What is being asked:
A faithful, picture-free copy of the listing below is required.

--*--

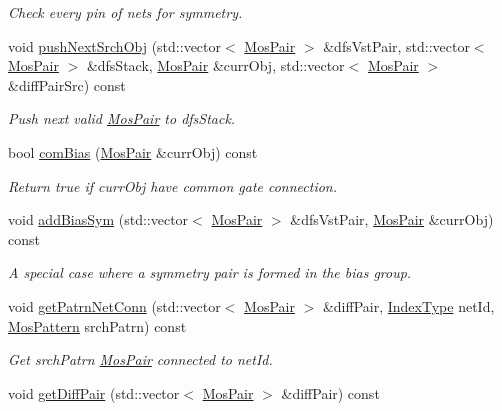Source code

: \begin{DoxyCompactItemize}
\begin{DoxyCompactList}\small\item\em Check every pin of nets for symmetry. \end{DoxyCompactList}\item 
void \hyperlink{classSymDetect_a7f4cd1010a21da88d35abb89c6f33f00}{push\+Next\+Srch\+Obj} (std\+::vector$<$ \hyperlink{classMosPair}{Mos\+Pair} $>$ \&dfs\+Vst\+Pair, std\+::vector$<$ \hyperlink{classMosPair}{Mos\+Pair} $>$ \&dfs\+Stack, \hyperlink{classMosPair}{Mos\+Pair} \&curr\+Obj, std\+::vector$<$ \hyperlink{classMosPair}{Mos\+Pair} $>$ \&diff\+Pair\+Src) const
\begin{DoxyCompactList}\small\item\em Push next valid \hyperlink{classMosPair}{Mos\+Pair} to dfs\+Stack. \end{DoxyCompactList}\item 
bool \hyperlink{classSymDetect_a13ddc56c5e937097178352eb00d71cf3}{com\+Bias} (\hyperlink{classMosPair}{Mos\+Pair} \&curr\+Obj) const
\begin{DoxyCompactList}\small\item\em Return true if curr\+Obj have common gate connection. \end{DoxyCompactList}\item 
void \hyperlink{classSymDetect_a79b9b8042087a413df53daf4e5600728}{add\+Bias\+Sym} (std\+::vector$<$ \hyperlink{classMosPair}{Mos\+Pair} $>$ \&dfs\+Vst\+Pair, \hyperlink{classMosPair}{Mos\+Pair} \&curr\+Obj) const
\begin{DoxyCompactList}\small\item\em A special case where a symmetry pair is formed in the bias group. \end{DoxyCompactList}\item 
void \hyperlink{classSymDetect_aa6d2ec13048f8f7e18e659bf8ac31dee}{get\+Patrn\+Net\+Conn} (std\+::vector$<$ \hyperlink{classMosPair}{Mos\+Pair} $>$ \&diff\+Pair, \hyperlink{type_8h_a581e8093e28e7362f2b6937296190676}{Index\+Type} net\+Id, \hyperlink{type_8h_af19eddb079bfea723256710b029c38e8}{Mos\+Pattern} srch\+Patrn) const
\begin{DoxyCompactList}\small\item\em Get srch\+Patrn \hyperlink{classMosPair}{Mos\+Pair} connected to net\+Id. \end{DoxyCompactList}\item 
void \hyperlink{classSymDetect_af04b93dac7e090cef8e741d8d1812485}{get\+Diff\+Pair} (std\+::vector$<$ \hyperlink{classMosPair}{Mos\+Pair} $>$ \&diff\+Pair) const

\end{DoxyCompactItemize}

--*--

Written response:
Source code

: \begin{DoxyCompactItemize}
\begin{DoxyCompactList}\small\item\em Check every pin of nets for symmetry. \end{DoxyCompactList}\item 
void \hyperlink{classSymDetect_a7f4cd1010a21da88d35abb89c6f33f00}{push\+Next\+Srch\+Obj} (std\+::vector$<$ \hyperlink{classMosPair}{Mos\+Pair} $>$ \&dfs\+Vst\+Pair, std\+::vector$<$ \hyperlink{classMosPair}{Mos\+Pair} $>$ \&dfs\+Stack, \hyperlink{classMosPair}{Mos\+Pair} \&curr\+Obj, std\+::vector$<$ \hyperlink{classMosPair}{Mos\+Pair} $>$ \&diff\+Pair\+Src) const
\begin{DoxyCompactList}\small\item\em Push next valid \hyperlink{classMosPair}{Mos\+Pair} to dfs\+Stack. \end{DoxyCompactList}\item 
bool \hyperlink{classSymDetect_a13ddc56c5e937097178352eb00d71cf3}{com\+Bias} (\hyperlink{classMosPair}{Mos\+Pair} \&curr\+Obj) const
\begin{DoxyCompactList}\small\item\em Return true if curr\+Obj have common gate connection. \end{DoxyCompactList}\item 
void \hyperlink{classSymDetect_a79b9b8042087a413df53daf4e5600728}{add\+Bias\+Sym} (std\+::vector$<$ \hyperlink{classMosPair}{Mos\+Pair} $>$ \&dfs\+Vst\+Pair, \hyperlink{classMosPair}{Mos\+Pair} \&curr\+Obj) const
\begin{DoxyCompactList}\small\item\em A special case where a symmetry pair is formed in the bias group. \end{DoxyCompactList}\item 
void \hyperlink{classSymDetect_aa6d2ec13048f8f7e18e659bf8ac31dee}{get\+Patrn\+Net\+Conn} (std\+::vector$<$ \hyperlink{classMosPair}{Mos\+Pair} $>$ \&diff\+Pair, \hyperlink{type_8h_a581e8093e28e7362f2b6937296190676}{Index\+Type} net\+Id, \hyperlink{type_8h_af19eddb079bfea723256710b029c38e8}{Mos\+Pattern} srch\+Patrn) const
\begin{DoxyCompactList}\small\item\em Get srch\+Patrn \hyperlink{classMosPair}{Mos\+Pair} connected to net\+Id. \end{DoxyCompactList}\item 
void \hyperlink{classSymDetect_af04b93dac7e090cef8e741d8d1812485}{get\+Diff\+Pair} (std\+::vector$<$ \hyperlink{classMosPair}{Mos\+Pair} $>$ \&diff\+Pair) const

\end{DoxyCompactItemize}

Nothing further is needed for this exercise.